▸ Rendered images with source text
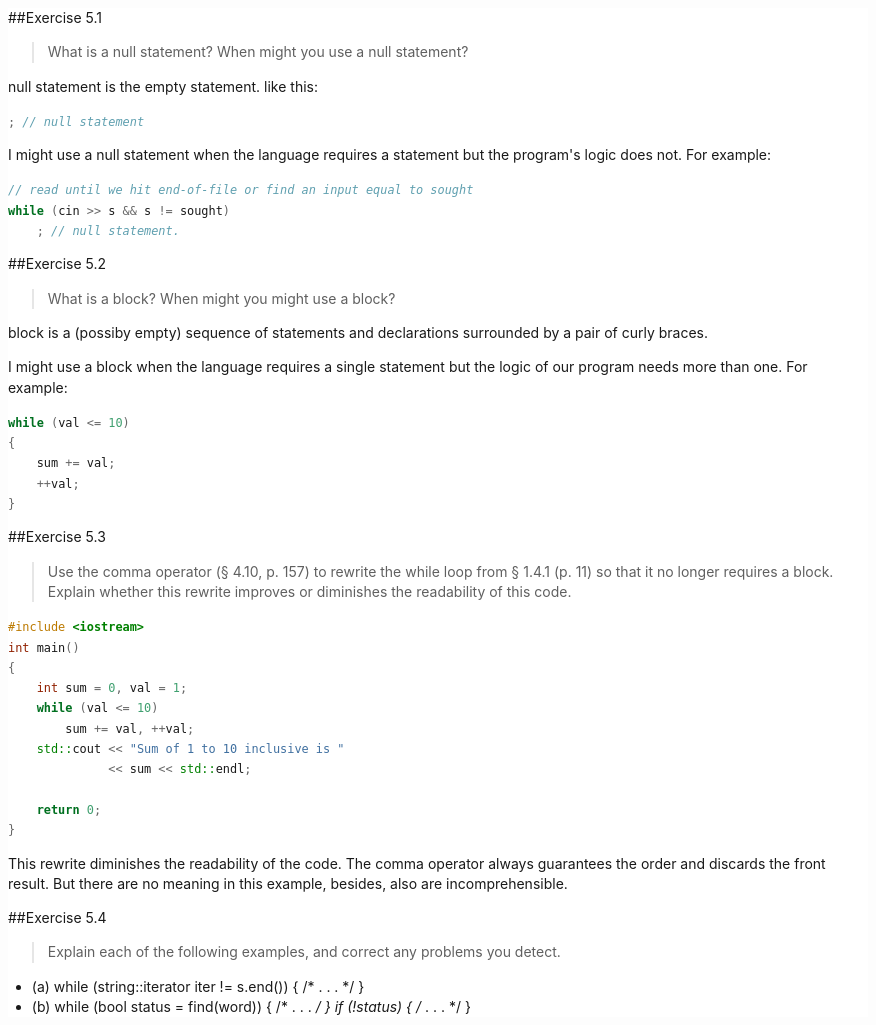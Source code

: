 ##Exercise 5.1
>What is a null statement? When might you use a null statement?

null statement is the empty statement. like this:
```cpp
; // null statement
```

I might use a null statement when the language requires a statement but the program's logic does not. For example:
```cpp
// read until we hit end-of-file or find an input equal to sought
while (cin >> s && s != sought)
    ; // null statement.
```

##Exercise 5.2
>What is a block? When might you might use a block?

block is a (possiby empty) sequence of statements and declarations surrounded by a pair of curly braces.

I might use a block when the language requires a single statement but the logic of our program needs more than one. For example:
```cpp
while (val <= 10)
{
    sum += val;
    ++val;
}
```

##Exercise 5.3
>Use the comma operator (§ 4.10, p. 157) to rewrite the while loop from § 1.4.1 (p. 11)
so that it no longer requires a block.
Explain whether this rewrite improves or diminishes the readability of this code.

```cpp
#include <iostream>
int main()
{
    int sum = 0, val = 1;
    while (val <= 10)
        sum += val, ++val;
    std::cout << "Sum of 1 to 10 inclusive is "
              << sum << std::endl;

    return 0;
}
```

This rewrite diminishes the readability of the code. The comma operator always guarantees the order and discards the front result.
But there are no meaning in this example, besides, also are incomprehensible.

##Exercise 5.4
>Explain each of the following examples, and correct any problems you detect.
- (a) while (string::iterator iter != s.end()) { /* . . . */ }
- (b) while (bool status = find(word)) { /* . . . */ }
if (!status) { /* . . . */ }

▸ The task
Show the lines of the records above that mention "operator".

▸ Your solution
>Use the comma operator (§ 4.10, p. 157) to rewrite the while loop from § 1.4.1 (p. 11)
This rewrite diminishes the readability of the code. The comma operator always guarantees the order and discards the front result.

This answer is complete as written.